Images were acquired using two MR scanners, a 3.0T G.E. Discovery MR750 (General Electric, Waukesha, WI) with a 16-channel-array head coil, and a 1.0T Philips Intera (Philips, Best, Netherlands) with a quadrature coil. The 1.0T scanner was decommissioned while this project was ongoing. Of the children included in the analyses, 14 were scanned on the 1.0T scanner, while the remaining 43 where imaged with the 3.0T scanner. Images acquired at 1.0T included a high-resolution structural 3D T1-weighted fast-field echo pulse sequence with 2×2×2 mm³ spatial resolution (TR/TE = 25/6.9 ms); flip angle = 30.0°, 143 slices, acceleration = 1.0, without inversion time.
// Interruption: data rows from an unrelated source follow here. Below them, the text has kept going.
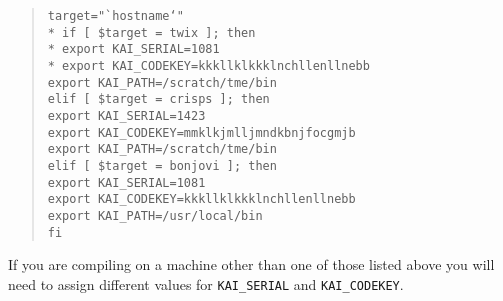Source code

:\documentclass[10pt]{nmemo}
\newcommand{\comp}[1]{\normalfont\normalsize\texttt{#1}}
\begin{document}
\begin{verse}
\texttt{target="`hostname`"\\*
     if [ \$target = twix ]; then\\*
\hspace*{0.25in}         export KAI\_SERIAL=1081\\*
\hspace*{0.25in}         export KAI\_CODEKEY=kkkllklkkklnchllenllnebb\\
\hspace*{0.25in}         export KAI\_PATH=/scratch/tme/bin\\
    elif [ \$target = crisps ]; then\\
\hspace*{0.25in}         export KAI\_SERIAL=1423\\
\hspace*{0.25in}         export KAI\_CODEKEY=mmklkjmlljmndkbnjfocgmjb\\
\hspace*{0.25in}         export KAI\_PATH=/scratch/tme/bin\\
    elif [ \$target = bonjovi ]; then\\
\hspace*{0.25in}         export KAI\_SERIAL=1081\\
\hspace*{0.25in}         export KAI\_CODEKEY=kkkllklkkklnchllenllnebb\\
\hspace*{0.25in}         export KAI\_PATH=/usr/local/bin\\
    fi
}
\end{verse}

\normalsize

If you are compiling on a machine other than one of those listed above
you will need to assign different values for \comp{KAI\_SERIAL} and
\comp{KAI\_CODEKEY}.  


\end{document}
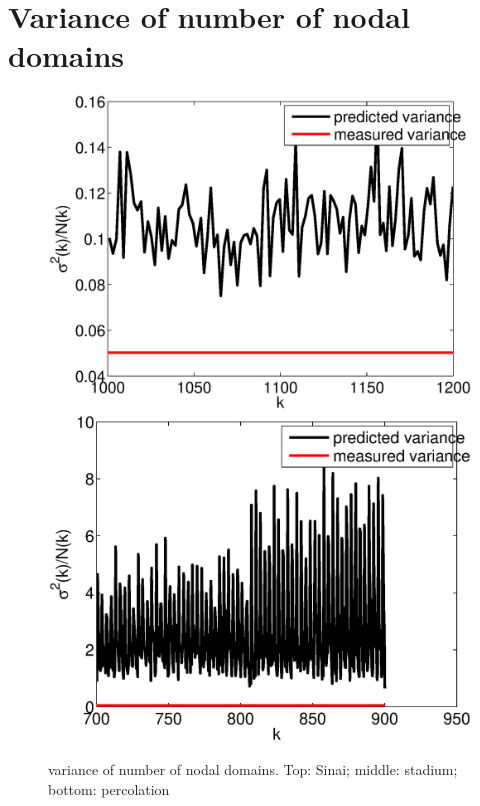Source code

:\documentclass{report}
\begin{document}
\section{Variance of number of nodal domains}
\begin{figure}
  \begin{center}
    \includegraphics[width=\textwidth]{figs/results/qugrs_1000_to_1200_variance.eps}
    \includegraphics[width=\textwidth]{figs/results/qust_700_to_900_variance.eps}

    \caption{variance of number of nodal domains. Top: Sinai; middle: stadium; bottom: percolation}
    \label{fig:variance}
  \end{center}
\end{figure}
\end{document}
DWI images of the 1.0T scanner were obtained in three orthogonal planes with b = 1000 s/mm², along a reference volume (b = 0 s/mm²) with 3×3×3 mm³ spatial resolution (TR/TE = 7324.5/104 ms), 39 slices, acceleration = 4.0. Images acquired in the 3T scanner included a high-resolution structural 3D T1-weighted SPGR pulse sequence with 1×1×1 mm³ spatial resolution (TR/TE = 8.1/3.2 ms); flip angle = 12.0°, matrix 256×256. DWI images were acquired on the 3T scanner using an EPI sequence (TR/TE = 7000/81 ms), with b = 1000 s/mm² and 35 diffusion gradient directions, with 2×2×2 mm³ spatial resolution, 58 slices, matrix 128×128. While data from the 3.0T scanner was suitable for diffusion tensor modeling, in order to combine both data sets, only the average ADC was evaluated. All the images were stripped of any personal information and transferred offline for analysis.
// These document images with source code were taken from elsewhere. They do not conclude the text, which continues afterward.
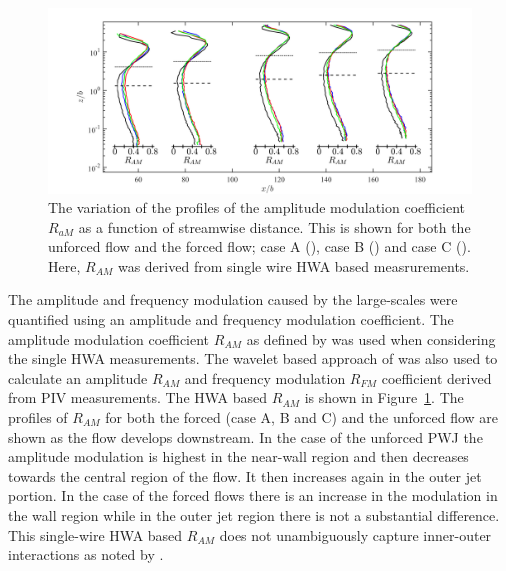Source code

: \begin{figure}[h!]
	\centering
	\includegraphics[width=.99\textwidth]{pics/R_AM.png}
	\caption{The variation of the profiles of the amplitude modulation coefficient $R_{aM}$ as a function of streamwise distance. This is shown for both the unforced flow and the forced flow; case A (\textcolor{blue}{\full}), case B (\textcolor{red}{\full}) and case C (\textcolor{green}{\full}). Here, $R_{AM}$ was derived from single wire HWA based measrurements.}
	\label{fg:RAM}
\end{figure}



The amplitude and frequency modulation caused by the large-scales were quantified using an amplitude and frequency modulation coefficient. The amplitude modulation coefficient $R_{AM}$ as defined by \citet{Mathis2009a} was used when considering the single HWA measurements. The wavelet based approach of \citet{Baars2015a} was also used to calculate an amplitude $R_{AM}$ and frequency modulation $R_{FM}$ coefficient derived from PIV measurements. The HWA based $R_{AM}$ is shown in Figure~\ref{fg:RAM}. The profiles of $R_{AM}$ for both the forced (case A, B and C) and the unforced flow are shown as the flow develops downstream. In the case of the unforced PWJ the amplitude modulation is highest in the near-wall region and then decreases towards the central region of the flow. It then increases again in the outer jet portion. In the case of the forced flows there is an increase in the modulation in the wall region while in the outer jet region there is not a substantial difference. This single-wire HWA based $R_{AM}$ does not unambiguously capture inner-outer interactions as noted by \citet{Schlatter2010a}.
Image and statistical analysis

Briefly, all images were registered to the MNI152 atlas using an affine transformation with 6 degrees of freedom using FSL's tools [34]–[35]. The re-aligned images were grouped and then for each subject, the CC was delineated by hand in the medial sagittal slice of the high resolution T1w and the DW images, separately. Next, the outline of the CC of each subject was sub-segmented automatically into six regions, according to the scheme proposed by Park et al. [4] (Figure 1). Total CC area at the mid-sagittal plane was measured and the area for each of the six CC regions were corrected for brain-size by dividing them with the total mid-sagittal plane area, scaling to the total cross section area of the brain (TAB). ADC values for each of the six CC regions were covaried with the total area of the CC. Area and ADC regional values were correlated with group and individual ENI evaluations using the general linear model (GLM), and corrected for multiple comparisons with a permutation test running the R package lmPerm (lmPerm v1.1–2, R. E. Wheeler, www.r-project.org). All the linear models were tested with a limit of 5000 permutations using an estimate of p-values that stops the sampling when the estimated standard deviation of the p-value falls below a threshold (lmPerm manual, R.E. Wheeler, www.r-project.org); testing for normality and to ensure that the results were not driven by outliers, we used a leave-one-out cross-validation and Cook's distance [36] while gender differences were estimated using a two-sample Student's t-test. All statistical estimates were covaried with the scanner data. Correlations were deemed significant and reported if p≤0.05 (corrected).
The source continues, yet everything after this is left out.